Kafka
satya - 7/21/2017, 9:56:54 AM
Few video tutorials on Kafka a youtube link
satya - 7/21/2017, 10:02:01 AM
So what is it
Kafka? is used for building real-time data pipelines and streaming apps. It is horizontally scalable, fault-tolerant, wicked fast, and runs in production in thousands of companies.
PUBLISH & SUBSCRIBE: to streams of data like a messaging system
PROCESS: streams of data efficiently and in real time
STORE: streams of data safely in a distributed replicated cluster
satya - 7/21/2017, 10:04:32 AM
Briefly
satya - 7/21/2017, 10:45:45 AM
This is fundamentally messaging framework like IBM MQ perhaps tuned to the iOT like world
This is fundamentally messaging framework like IBM MQ perhaps tuned to the iOT like world
satya - 7/21/2017, 10:47:01 AM
Likely use cases
Apply as a component of iOT
Turn an enterprise state changes as a special case of iOT for most current data in real time
Real time enable an enterprise
it is easier imagined than done
It may be component of an overall enterprise iot framework
satya - 7/21/2017, 10:49:09 AM
Clustering provides fault tolerance
Clustering provides fault tolerance
satya - 7/21/2017, 10:50:43 AM
Consumers are seen as groups and messages are delivered to them for load balancing
satya - 7/21/2017, 10:52:43 AM
queues help you scale with workers
queues help you scale with workers
satya - 7/21/2017, 10:53:01 AM
pub-sub has no inherent scaling primitives
pub-sub has no inherent scaling primitives
satya - 7/21/2017, 10:58:34 AM
Kafka says
it can allow both queuing and pub/sub models
stronger ordering
provide both ordering guarantees and load balancing over a pool of consumer processes. This is achieved by assigning the partitions in the topic to the consumers in the consumer group so that each partition is consumed by exactly one consumer in the group. By doing this we ensure that the consumer is the only reader of that partition and consumes the data in order. Since there are many partitions this still balances the load over many consumer instances. Note however that there cannot be more consumer instances in a consumer group than partitions.

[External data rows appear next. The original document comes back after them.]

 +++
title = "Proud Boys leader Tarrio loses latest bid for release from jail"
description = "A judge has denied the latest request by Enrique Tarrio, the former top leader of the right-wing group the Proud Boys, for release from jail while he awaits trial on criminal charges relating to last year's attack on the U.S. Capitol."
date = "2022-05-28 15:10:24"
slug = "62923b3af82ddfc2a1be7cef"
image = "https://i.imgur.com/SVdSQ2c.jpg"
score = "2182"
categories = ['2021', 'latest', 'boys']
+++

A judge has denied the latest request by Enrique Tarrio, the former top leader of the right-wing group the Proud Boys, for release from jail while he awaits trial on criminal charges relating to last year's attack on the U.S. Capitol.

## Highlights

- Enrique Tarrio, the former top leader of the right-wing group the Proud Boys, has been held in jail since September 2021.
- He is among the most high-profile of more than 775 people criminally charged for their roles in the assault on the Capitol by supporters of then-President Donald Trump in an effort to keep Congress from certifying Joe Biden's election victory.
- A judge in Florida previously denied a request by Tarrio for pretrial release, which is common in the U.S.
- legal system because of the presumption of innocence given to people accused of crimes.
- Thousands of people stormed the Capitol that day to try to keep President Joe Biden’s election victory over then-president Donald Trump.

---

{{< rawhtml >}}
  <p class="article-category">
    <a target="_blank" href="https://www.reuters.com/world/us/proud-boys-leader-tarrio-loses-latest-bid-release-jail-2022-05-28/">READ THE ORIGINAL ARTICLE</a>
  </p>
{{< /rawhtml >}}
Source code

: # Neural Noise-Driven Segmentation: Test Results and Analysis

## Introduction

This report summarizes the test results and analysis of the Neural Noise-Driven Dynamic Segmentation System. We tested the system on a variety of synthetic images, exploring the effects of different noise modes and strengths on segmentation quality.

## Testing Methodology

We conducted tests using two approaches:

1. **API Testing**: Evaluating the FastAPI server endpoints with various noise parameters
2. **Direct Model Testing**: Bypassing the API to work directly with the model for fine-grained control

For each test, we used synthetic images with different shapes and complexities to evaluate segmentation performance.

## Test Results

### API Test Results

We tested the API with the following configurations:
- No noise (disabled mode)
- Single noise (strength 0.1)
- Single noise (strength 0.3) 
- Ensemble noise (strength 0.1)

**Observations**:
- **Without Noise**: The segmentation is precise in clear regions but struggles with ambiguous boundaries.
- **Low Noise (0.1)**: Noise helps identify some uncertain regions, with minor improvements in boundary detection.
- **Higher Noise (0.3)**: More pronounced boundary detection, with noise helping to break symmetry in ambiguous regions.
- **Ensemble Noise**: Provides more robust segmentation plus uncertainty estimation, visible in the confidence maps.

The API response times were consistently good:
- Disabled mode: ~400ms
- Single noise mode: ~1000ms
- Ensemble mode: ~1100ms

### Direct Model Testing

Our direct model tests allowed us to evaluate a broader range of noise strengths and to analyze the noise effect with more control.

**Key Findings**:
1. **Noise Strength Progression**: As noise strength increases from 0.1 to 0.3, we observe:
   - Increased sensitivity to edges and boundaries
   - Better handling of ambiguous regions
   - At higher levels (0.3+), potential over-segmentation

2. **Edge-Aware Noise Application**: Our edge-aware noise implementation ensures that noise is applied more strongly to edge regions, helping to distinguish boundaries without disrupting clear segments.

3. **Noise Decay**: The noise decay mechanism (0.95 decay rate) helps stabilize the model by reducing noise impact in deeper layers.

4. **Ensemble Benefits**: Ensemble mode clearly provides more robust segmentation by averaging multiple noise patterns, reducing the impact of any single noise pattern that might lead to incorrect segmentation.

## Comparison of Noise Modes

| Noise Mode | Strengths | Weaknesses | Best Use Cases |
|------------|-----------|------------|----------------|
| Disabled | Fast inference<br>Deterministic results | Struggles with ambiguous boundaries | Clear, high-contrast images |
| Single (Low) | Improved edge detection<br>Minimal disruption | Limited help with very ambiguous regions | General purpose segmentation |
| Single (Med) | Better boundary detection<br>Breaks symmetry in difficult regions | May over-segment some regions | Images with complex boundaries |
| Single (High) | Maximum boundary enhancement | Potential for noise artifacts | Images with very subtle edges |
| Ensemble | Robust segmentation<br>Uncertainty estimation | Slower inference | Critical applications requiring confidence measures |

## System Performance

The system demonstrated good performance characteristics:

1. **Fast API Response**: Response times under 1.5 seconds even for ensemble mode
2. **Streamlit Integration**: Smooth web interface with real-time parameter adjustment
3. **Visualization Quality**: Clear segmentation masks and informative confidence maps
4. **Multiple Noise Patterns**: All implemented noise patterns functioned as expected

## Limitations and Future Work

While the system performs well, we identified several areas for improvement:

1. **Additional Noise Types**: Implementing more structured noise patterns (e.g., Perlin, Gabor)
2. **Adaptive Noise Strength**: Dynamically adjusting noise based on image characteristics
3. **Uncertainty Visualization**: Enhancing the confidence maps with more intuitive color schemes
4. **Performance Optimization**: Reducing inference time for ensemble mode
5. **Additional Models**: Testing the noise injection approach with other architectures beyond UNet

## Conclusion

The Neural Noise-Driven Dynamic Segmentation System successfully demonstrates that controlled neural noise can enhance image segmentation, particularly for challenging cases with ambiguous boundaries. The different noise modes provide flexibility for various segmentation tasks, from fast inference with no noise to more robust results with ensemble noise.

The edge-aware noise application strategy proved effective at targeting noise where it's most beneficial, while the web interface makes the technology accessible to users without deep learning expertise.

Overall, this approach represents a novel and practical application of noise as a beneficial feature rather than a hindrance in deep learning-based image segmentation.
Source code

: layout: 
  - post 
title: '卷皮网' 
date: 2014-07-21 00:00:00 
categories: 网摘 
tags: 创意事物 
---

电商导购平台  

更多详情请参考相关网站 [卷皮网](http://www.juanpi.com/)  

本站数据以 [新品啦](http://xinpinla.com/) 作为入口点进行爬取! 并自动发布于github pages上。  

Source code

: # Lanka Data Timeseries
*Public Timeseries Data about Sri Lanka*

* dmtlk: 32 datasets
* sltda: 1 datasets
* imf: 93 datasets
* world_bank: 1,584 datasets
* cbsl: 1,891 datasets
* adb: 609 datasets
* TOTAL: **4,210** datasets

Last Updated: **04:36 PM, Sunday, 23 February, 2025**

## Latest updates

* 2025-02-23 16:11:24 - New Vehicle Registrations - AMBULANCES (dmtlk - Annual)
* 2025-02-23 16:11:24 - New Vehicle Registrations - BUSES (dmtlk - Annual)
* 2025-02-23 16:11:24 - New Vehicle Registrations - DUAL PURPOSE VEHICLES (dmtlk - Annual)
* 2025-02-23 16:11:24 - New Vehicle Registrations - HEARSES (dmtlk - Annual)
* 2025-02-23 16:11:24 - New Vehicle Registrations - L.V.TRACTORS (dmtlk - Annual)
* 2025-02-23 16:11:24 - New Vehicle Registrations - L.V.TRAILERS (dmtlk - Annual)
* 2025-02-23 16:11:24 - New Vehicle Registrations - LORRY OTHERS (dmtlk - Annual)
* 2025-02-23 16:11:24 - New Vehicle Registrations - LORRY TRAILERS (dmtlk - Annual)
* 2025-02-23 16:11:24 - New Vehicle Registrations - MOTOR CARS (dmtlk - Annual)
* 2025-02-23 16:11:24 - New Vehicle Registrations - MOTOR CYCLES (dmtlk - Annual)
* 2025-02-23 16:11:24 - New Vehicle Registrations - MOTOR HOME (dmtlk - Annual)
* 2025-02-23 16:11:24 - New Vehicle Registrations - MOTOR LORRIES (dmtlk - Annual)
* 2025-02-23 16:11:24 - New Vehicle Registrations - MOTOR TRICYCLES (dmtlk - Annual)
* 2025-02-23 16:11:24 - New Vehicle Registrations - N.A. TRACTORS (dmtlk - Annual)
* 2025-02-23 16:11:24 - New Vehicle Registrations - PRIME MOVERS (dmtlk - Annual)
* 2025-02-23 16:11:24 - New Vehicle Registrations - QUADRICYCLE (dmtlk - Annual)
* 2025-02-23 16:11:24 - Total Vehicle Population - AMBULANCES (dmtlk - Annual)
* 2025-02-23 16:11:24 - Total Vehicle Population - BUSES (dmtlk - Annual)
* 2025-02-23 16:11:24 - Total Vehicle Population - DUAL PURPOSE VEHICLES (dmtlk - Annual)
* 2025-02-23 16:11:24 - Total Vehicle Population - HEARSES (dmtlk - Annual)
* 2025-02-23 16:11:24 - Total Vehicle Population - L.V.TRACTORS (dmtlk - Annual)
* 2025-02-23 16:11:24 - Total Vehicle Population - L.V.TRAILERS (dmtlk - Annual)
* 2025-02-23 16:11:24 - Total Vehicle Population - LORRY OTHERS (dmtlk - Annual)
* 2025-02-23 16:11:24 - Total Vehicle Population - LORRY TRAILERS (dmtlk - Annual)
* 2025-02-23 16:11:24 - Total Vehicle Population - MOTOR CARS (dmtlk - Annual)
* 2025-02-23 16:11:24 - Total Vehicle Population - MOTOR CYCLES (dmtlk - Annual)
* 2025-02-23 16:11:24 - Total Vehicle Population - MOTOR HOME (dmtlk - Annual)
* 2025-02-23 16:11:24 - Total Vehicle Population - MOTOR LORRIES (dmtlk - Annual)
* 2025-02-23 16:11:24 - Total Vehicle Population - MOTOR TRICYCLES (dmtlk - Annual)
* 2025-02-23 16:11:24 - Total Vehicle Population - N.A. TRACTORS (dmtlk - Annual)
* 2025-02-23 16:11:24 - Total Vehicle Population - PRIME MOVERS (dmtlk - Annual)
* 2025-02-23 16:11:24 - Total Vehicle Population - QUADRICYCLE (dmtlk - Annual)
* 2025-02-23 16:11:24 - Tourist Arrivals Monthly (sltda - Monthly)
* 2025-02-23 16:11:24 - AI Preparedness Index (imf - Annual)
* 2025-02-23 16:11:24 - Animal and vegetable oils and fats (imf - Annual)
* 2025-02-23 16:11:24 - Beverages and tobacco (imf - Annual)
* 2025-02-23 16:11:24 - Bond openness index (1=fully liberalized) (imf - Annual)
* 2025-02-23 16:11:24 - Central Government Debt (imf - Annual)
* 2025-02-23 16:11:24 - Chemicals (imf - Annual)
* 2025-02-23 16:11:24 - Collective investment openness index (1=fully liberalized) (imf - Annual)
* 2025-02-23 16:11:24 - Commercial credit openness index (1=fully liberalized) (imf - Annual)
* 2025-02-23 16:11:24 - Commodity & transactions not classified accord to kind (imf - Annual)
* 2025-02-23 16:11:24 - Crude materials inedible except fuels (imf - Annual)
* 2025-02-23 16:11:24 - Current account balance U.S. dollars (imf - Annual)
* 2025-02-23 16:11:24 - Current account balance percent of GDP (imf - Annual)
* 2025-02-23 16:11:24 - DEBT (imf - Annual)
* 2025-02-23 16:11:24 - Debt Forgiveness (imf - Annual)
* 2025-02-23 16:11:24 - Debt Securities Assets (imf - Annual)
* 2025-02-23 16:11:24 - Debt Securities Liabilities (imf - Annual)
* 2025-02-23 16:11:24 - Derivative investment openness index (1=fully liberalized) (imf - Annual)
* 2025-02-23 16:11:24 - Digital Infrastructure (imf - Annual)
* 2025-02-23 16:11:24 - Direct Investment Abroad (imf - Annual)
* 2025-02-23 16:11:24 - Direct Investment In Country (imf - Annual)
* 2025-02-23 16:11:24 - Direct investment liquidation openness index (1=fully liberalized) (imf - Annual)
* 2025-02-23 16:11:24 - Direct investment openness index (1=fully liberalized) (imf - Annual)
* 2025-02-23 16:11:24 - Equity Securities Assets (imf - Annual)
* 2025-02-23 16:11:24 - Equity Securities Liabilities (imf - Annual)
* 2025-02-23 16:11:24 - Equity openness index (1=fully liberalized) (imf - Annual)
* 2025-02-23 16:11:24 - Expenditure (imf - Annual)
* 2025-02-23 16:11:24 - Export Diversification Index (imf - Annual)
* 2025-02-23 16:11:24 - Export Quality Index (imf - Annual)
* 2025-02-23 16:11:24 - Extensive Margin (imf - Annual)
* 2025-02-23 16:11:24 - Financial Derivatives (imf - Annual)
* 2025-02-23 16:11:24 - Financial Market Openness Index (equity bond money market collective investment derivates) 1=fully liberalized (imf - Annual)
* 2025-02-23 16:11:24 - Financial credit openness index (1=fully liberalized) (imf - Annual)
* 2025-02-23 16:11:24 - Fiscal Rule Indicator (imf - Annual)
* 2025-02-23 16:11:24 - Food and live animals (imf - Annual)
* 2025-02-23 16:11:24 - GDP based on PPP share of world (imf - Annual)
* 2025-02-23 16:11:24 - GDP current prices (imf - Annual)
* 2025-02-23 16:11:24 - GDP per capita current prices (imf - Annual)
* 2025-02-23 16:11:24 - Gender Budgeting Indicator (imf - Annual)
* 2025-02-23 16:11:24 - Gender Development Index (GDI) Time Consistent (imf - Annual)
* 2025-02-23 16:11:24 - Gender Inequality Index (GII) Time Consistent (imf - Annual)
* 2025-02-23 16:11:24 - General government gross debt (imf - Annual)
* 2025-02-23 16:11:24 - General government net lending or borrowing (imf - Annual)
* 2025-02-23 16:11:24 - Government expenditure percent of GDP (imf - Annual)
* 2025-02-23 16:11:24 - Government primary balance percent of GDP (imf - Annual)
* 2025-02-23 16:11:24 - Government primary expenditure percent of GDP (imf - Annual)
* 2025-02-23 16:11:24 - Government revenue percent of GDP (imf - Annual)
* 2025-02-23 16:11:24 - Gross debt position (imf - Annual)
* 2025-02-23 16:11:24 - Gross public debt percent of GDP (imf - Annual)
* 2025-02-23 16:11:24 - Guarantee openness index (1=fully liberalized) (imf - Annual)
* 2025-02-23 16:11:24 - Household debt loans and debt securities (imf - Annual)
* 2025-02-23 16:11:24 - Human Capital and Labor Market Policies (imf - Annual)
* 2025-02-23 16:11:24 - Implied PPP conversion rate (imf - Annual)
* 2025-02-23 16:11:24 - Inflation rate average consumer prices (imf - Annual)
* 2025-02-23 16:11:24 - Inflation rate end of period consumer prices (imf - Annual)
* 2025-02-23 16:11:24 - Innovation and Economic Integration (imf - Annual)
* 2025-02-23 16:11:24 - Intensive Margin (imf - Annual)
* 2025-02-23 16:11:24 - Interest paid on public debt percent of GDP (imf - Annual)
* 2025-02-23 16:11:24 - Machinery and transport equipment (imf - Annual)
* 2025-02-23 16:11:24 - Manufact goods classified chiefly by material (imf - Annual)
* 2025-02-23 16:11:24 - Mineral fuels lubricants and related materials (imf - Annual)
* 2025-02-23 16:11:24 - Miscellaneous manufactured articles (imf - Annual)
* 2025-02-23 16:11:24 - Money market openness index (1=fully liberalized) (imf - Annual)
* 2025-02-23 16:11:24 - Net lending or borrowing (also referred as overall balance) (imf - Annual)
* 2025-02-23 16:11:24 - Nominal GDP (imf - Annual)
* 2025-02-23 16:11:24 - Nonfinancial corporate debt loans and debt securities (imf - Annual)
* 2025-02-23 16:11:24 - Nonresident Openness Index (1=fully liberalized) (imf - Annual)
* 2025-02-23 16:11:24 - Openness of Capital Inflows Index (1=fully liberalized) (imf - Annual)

taking storage seriously and allowing the clients to control their read position, you can think of Kafka as a kind of special purpose distributed filesystem dedicated to high-performance, low-latency commit log storage, replication, and propagation.
Has a special API for processing streams and output them
Effectively a system like this allows storing and processing historical data from the past.
By combining storage and low-latency subscriptions, streaming applications can treat both past and future data the same way. That is a single application can process historical, stored data but rather than ending when it reaches the last record it can keep processing as future data arrives. This is a generalized notion of stream processing that subsumes batch processing as well as message-driven applications.
satya - 7/21/2017, 1:50:01 PM
Main company that produces and supports Kafka: Confluent
satya - 7/21/2017, 1:55:16 PM
Key Questions and Further research
1. Is there a browser to look at the events and documentation that talks to the payloads of these events at an enterprise level?
2. How is security handled between producers and consumers
3. Can ftp and batch processing be re imagined through Kafka? what does that model look like? Has anyone done it?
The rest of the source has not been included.